▶ [PROBLEM]
Your answer should be the exact lines of the data below from the one containing "- There's no" through the one containing "To work around"; please include nothing else.

▶ [ENTRIES PROVIDED]
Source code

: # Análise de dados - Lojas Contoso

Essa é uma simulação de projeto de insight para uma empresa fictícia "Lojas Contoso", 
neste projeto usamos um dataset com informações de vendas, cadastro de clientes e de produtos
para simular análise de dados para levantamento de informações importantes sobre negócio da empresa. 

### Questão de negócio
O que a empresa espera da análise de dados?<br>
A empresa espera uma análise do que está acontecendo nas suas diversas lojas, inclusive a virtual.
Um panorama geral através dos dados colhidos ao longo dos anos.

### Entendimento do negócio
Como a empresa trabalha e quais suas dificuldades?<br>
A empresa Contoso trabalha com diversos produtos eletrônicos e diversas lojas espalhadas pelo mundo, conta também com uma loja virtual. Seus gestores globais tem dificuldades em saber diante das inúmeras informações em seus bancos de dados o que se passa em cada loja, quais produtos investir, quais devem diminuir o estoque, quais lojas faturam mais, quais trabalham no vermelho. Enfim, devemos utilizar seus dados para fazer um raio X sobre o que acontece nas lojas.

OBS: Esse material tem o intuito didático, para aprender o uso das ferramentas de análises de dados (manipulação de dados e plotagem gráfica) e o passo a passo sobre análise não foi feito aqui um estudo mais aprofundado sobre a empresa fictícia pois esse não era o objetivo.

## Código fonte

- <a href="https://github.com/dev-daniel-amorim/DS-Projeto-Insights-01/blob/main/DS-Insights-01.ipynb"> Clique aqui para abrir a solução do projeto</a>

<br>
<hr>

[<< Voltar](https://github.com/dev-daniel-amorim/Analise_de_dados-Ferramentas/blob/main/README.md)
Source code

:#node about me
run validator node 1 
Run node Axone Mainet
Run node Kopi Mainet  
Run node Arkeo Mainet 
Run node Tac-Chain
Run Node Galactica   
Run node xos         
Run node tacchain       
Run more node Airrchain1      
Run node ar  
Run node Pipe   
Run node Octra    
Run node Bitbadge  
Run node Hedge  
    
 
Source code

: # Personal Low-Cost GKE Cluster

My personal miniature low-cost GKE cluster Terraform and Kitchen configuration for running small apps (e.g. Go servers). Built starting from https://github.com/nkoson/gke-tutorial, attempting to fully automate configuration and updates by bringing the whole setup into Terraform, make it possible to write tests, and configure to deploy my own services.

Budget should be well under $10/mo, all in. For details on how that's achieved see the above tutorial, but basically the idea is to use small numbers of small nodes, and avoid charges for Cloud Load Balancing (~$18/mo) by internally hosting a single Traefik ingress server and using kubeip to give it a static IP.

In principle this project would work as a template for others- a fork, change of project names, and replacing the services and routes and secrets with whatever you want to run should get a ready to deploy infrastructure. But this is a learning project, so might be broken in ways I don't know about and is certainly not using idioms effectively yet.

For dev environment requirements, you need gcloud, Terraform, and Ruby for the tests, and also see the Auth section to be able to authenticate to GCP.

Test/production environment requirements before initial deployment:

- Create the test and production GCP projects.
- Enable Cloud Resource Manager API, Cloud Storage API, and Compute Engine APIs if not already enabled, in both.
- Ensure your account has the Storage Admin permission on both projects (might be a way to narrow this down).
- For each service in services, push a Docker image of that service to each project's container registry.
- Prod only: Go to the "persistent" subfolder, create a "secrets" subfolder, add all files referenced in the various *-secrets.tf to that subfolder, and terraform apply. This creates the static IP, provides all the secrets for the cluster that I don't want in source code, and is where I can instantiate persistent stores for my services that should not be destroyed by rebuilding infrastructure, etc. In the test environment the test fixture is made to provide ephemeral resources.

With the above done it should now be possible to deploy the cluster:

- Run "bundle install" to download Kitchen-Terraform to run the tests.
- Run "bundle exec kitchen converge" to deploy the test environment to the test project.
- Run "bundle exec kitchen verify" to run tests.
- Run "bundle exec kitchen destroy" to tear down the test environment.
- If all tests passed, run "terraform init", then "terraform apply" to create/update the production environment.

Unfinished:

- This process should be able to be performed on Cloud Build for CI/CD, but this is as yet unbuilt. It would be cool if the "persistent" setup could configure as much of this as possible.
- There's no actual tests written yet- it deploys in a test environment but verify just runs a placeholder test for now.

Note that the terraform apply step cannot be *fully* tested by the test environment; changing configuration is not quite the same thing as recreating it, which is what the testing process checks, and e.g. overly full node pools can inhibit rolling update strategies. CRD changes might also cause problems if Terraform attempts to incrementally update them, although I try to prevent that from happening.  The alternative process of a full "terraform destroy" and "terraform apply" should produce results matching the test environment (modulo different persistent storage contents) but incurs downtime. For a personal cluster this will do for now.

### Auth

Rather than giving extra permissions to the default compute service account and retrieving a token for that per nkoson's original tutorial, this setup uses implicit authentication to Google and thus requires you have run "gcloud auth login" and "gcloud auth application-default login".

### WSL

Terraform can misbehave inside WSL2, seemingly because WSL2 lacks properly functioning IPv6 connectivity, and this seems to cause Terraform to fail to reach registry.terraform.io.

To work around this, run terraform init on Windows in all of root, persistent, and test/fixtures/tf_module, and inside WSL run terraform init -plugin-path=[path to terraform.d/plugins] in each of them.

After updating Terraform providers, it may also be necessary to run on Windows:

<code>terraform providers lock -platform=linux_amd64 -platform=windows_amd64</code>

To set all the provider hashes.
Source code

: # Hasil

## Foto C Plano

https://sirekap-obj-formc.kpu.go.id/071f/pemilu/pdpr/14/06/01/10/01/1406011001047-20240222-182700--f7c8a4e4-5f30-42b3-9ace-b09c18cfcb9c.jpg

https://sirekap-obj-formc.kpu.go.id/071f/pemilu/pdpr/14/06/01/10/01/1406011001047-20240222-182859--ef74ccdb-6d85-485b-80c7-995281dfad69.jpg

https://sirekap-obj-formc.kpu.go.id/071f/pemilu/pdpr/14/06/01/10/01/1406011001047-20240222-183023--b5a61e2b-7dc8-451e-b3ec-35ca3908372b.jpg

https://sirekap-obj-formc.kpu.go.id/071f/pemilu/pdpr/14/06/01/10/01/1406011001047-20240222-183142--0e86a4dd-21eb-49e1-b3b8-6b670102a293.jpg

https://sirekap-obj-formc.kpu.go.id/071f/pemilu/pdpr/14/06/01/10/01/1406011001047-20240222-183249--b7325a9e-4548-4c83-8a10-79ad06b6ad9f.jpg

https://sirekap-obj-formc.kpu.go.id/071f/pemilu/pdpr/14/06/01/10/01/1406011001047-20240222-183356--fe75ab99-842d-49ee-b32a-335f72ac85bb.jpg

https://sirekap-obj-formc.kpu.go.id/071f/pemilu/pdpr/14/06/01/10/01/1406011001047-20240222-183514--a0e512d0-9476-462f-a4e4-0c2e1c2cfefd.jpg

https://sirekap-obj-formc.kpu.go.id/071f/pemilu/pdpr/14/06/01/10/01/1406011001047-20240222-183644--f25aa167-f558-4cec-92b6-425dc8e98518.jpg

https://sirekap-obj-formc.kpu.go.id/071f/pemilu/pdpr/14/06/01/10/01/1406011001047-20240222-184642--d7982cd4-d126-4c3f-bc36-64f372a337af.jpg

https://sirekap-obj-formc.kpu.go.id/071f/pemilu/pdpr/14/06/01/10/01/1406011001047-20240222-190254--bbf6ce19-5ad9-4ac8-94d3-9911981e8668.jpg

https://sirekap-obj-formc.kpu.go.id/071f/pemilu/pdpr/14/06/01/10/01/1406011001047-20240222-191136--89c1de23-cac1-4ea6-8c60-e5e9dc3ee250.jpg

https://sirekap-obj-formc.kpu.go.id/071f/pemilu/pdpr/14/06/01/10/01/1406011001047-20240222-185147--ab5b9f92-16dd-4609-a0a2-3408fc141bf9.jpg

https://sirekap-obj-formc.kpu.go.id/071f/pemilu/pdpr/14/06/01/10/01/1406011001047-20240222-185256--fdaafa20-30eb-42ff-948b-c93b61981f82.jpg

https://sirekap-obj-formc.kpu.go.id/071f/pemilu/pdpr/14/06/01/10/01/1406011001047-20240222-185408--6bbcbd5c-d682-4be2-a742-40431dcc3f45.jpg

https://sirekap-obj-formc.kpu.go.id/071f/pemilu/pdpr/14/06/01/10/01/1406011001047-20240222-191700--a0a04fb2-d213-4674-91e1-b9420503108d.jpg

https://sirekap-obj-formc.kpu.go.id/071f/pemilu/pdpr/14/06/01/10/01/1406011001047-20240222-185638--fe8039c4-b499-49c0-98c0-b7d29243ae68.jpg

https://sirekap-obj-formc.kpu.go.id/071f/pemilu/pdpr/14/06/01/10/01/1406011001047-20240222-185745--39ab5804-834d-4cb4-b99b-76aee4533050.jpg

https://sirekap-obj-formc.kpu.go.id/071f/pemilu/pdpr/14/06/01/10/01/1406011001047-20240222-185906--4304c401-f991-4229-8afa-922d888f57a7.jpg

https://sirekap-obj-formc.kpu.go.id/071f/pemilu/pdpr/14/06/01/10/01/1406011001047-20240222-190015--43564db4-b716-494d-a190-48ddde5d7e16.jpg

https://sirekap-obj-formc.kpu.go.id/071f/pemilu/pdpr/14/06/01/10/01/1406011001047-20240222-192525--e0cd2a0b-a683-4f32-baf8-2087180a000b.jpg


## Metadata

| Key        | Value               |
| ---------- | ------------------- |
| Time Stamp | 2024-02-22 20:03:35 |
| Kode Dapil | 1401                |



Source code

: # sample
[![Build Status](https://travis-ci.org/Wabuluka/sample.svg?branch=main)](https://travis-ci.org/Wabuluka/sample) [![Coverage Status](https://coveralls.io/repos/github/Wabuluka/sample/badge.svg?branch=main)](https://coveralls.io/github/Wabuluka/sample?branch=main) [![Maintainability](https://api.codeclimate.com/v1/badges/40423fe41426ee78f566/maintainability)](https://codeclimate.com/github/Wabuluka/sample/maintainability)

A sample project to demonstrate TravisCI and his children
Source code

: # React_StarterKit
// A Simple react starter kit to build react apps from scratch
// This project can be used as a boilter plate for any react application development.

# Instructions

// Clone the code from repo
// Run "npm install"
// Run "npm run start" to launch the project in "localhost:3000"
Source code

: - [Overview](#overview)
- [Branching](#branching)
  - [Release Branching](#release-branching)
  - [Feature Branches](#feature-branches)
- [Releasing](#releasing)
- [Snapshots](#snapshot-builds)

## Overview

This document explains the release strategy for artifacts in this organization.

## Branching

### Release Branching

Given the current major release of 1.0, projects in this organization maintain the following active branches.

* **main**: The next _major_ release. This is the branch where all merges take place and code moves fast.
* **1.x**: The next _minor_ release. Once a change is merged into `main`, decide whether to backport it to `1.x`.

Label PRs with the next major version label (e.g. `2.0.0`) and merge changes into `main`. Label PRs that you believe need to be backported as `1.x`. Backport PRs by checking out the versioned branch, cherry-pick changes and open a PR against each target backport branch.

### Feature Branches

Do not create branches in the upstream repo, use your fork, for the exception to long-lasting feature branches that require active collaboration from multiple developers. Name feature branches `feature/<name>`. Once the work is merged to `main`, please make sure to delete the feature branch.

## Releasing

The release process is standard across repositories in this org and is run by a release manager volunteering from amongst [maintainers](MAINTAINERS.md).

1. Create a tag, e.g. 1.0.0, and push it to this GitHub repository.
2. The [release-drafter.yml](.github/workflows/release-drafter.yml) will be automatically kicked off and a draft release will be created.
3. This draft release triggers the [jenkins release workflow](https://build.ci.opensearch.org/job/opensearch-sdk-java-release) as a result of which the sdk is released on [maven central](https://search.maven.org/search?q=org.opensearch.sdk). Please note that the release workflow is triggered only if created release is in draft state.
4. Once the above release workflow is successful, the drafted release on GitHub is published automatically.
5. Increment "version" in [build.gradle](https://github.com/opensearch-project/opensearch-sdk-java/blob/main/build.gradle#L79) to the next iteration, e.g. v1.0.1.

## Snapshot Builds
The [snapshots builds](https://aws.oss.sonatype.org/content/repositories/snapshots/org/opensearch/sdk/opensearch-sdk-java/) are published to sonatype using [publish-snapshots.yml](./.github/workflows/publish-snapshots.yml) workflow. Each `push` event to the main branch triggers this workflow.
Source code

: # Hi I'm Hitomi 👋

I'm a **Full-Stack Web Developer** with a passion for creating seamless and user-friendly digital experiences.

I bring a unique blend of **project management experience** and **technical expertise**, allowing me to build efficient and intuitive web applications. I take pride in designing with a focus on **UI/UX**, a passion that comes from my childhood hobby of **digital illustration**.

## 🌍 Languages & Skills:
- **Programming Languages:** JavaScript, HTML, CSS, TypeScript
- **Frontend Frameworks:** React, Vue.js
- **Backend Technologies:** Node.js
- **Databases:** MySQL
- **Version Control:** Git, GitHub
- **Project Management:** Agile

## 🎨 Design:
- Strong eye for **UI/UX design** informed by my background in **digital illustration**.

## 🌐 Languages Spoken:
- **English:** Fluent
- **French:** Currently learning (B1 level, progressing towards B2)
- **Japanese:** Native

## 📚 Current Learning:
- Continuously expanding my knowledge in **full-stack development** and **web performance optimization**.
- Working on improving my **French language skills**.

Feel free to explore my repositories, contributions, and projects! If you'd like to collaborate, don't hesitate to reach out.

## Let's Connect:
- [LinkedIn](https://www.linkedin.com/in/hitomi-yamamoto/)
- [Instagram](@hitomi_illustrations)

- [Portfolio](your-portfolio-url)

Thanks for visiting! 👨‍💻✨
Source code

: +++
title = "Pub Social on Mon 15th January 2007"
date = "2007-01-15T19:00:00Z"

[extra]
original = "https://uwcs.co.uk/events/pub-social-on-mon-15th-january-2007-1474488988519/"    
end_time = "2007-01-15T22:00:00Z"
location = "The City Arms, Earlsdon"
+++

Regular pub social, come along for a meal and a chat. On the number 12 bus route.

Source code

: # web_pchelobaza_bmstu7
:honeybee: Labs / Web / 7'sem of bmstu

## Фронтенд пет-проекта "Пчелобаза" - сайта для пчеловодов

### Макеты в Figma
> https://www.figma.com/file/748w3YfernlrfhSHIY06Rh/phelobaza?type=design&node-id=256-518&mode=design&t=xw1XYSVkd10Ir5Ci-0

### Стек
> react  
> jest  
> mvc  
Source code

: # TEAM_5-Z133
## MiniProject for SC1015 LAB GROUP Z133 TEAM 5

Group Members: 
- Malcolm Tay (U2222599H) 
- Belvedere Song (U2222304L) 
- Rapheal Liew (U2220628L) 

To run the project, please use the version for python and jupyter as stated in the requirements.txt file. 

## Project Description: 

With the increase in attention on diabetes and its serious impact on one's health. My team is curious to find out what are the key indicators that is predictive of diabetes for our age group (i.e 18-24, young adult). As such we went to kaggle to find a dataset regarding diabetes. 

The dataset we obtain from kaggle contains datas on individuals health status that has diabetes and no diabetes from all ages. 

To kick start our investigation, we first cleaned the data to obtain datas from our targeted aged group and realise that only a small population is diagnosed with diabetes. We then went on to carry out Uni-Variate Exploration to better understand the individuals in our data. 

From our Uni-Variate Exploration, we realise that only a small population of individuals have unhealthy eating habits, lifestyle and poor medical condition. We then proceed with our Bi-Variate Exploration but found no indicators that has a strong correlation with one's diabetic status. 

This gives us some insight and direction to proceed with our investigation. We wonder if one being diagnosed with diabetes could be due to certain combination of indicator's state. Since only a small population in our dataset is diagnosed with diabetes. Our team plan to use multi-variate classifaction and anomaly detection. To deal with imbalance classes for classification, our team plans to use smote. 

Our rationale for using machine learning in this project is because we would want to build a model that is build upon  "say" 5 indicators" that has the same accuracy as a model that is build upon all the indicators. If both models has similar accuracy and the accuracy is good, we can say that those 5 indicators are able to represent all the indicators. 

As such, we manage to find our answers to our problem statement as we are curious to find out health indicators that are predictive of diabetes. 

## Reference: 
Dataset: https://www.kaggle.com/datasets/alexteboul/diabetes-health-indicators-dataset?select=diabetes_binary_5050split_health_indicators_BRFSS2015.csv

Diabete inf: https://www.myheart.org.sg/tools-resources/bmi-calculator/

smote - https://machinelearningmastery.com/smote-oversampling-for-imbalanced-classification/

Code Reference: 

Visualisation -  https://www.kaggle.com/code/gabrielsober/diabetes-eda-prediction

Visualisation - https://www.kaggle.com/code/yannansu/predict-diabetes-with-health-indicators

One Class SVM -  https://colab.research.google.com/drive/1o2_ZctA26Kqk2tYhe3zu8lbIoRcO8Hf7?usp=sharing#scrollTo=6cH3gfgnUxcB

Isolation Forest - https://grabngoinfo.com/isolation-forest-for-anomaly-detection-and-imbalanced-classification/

▶ [TASK SOLUTION]
- There's no actual tests written yet- it deploys in a test environment but verify just runs a placeholder test for now.

Note that the terraform apply step cannot be *fully* tested by the test environment; changing configuration is not quite the same thing as recreating it, which is what the testing process checks, and e.g. overly full node pools can inhibit rolling update strategies. CRD changes might also cause problems if Terraform attempts to incrementally update them, although I try to prevent that from happening.  The alternative process of a full "terraform destroy" and "terraform apply" should produce results matching the test environment (modulo different persistent storage contents) but incurs downtime. For a personal cluster this will do for now.

### Auth

Rather than giving extra permissions to the default compute service account and retrieving a token for that per nkoson's original tutorial, this setup uses implicit authentication to Google and thus requires you have run "gcloud auth login" and "gcloud auth application-default login".

### WSL

Terraform can misbehave inside WSL2, seemingly because WSL2 lacks properly functioning IPv6 connectivity, and this seems to cause Terraform to fail to reach registry.terraform.io.

To work around this, run terraform init on Windows in all of root, persistent, and test/fixtures/tf_module, and inside WSL run terraform init -plugin-path=[path to terraform.d/plugins] in each of them.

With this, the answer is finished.